The national government’s outstanding debt climbed to a record high of P17.65 trillion at the end of November 2025, the Bureau of the Treasury (BTr) reported.
In a Wednesday, 7 January statement, the BTr said national debt rose by P85.84 billion from the previous month, equivalent to 0.49 percent, which it attributed to “the net issuance of domestic and external debt, which was partly offset by significantly lower valuations of foreign currency-denominated debt due to the peso’s appreciation.”
Domestic debt continued to account for the bulk of the government’s obligations at 68.66 percent, increasing by P71.73 billion to P12.12 trillion as of end-November 2025, driven largely by a P71.85-billion net issuance of government securities.
For the first 11 months of 2025, outstanding domestic debt rose by 10.86 percent, or P1.19 trillion, most of which resulted from the issuance of “new debt to fulfill financing requirements.” The BTr maintained that the current debt level remains consistent with the Ferdinand R. Marcos Jr. administration’s approved borrowing program for the year.
“Borrowing predominantly from domestic creditors and in local currency has been one of the main strategies pursued by the government to keep its debt sustainable. This is because peso obligations do not fluctuate with foreign exchange rates and the payment of interest redounds to the benefit of Filipino investors, further boosting domestic income,” the BTr said.
The Treasury earlier reported a P1.26-trillion budget deficit for the first 11 months of 2025. Government debt and deficits are closely linked, as deficits require financing that adds to outstanding obligations, while higher debt levels raise interest costs and future fiscal pressures if revenues fail to keep pace.
The BTr said the deficit as of end-November represents 80.92 percent of the administration’s P1.56-trillion full-year target, “reflecting the government’s commitment to prudent fiscal management and consolidation.”
Based on the latest available data, the country’s debt-to-GDP ratio stood at about 63.1 percent as of mid-2025. While elevated, economists generally consider a 50–70 percent ratio manageable for emerging economies, provided borrowing is long-term, well-structured, and supported by strong revenue performance.
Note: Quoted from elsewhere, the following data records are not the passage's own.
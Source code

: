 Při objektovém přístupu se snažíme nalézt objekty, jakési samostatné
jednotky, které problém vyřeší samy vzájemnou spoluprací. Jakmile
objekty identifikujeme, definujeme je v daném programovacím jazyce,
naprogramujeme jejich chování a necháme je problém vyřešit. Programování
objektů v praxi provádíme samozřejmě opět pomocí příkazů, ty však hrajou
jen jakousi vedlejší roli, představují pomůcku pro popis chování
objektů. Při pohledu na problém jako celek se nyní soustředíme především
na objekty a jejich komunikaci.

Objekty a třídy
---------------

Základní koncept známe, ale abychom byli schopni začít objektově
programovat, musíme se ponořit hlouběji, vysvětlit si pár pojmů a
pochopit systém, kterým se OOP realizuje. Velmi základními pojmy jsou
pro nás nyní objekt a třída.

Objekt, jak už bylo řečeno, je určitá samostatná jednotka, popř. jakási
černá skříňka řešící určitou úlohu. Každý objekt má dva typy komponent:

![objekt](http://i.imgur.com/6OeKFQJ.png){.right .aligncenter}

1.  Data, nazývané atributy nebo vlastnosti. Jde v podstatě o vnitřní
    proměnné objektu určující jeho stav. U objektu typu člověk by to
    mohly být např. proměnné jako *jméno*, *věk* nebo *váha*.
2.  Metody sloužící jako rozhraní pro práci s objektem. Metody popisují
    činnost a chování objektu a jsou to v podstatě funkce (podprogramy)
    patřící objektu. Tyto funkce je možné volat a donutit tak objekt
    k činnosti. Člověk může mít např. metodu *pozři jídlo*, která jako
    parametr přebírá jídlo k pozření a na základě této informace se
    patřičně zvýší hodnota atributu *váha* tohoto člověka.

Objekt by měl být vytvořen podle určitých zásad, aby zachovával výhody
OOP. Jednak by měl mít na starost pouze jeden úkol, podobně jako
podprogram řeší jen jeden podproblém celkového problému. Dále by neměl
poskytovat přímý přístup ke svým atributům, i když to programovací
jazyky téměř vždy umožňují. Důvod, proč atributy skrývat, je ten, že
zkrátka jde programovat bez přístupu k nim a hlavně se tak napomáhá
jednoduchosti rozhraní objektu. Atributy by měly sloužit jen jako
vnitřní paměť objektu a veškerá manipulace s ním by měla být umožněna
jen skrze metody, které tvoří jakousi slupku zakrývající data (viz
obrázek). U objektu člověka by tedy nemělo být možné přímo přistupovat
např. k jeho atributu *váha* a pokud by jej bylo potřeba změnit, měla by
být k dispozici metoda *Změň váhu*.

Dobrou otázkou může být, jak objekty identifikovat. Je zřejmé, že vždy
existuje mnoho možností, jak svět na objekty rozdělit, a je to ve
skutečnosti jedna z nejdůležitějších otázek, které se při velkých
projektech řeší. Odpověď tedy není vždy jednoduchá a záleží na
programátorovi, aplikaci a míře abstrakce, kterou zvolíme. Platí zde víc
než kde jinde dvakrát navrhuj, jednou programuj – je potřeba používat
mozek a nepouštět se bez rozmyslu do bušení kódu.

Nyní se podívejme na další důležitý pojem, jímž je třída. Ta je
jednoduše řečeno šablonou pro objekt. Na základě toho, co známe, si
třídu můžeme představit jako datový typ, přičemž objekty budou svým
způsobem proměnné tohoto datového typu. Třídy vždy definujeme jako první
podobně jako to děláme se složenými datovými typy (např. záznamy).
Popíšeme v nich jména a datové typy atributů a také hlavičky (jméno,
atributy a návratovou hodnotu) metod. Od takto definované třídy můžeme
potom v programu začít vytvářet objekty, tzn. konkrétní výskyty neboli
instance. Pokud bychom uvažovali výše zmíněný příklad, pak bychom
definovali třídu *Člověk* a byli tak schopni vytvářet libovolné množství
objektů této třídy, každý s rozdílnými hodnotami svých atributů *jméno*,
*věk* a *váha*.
However, government spending and revenue collections remain under heightened scrutiny amid corruption allegations involving budget insertions and unprogrammed appropriations linked to alleged ghost flood control projects. Alleged fraudulent audits handled by the Bureau of Internal Revenue have also drawn public attention.
President Marcos Jr. signed the P6.793-trillion national budget for fiscal year 2026 on Monday. The government plans to borrow about P2.68 trillion this year to help finance priority programs in infrastructure, education, and healthcare. Marcos Jr. vetoed around P92.5 billion in unprogrammed appropriations following public clamor, though concerns over discretionary and confidential funds persist.
“We hear you. In the 2026 national budget, the direction of your government is clear: we will be more prudent, more careful, and more responsible in spending the nation’s funds,” Marcos Jr. said.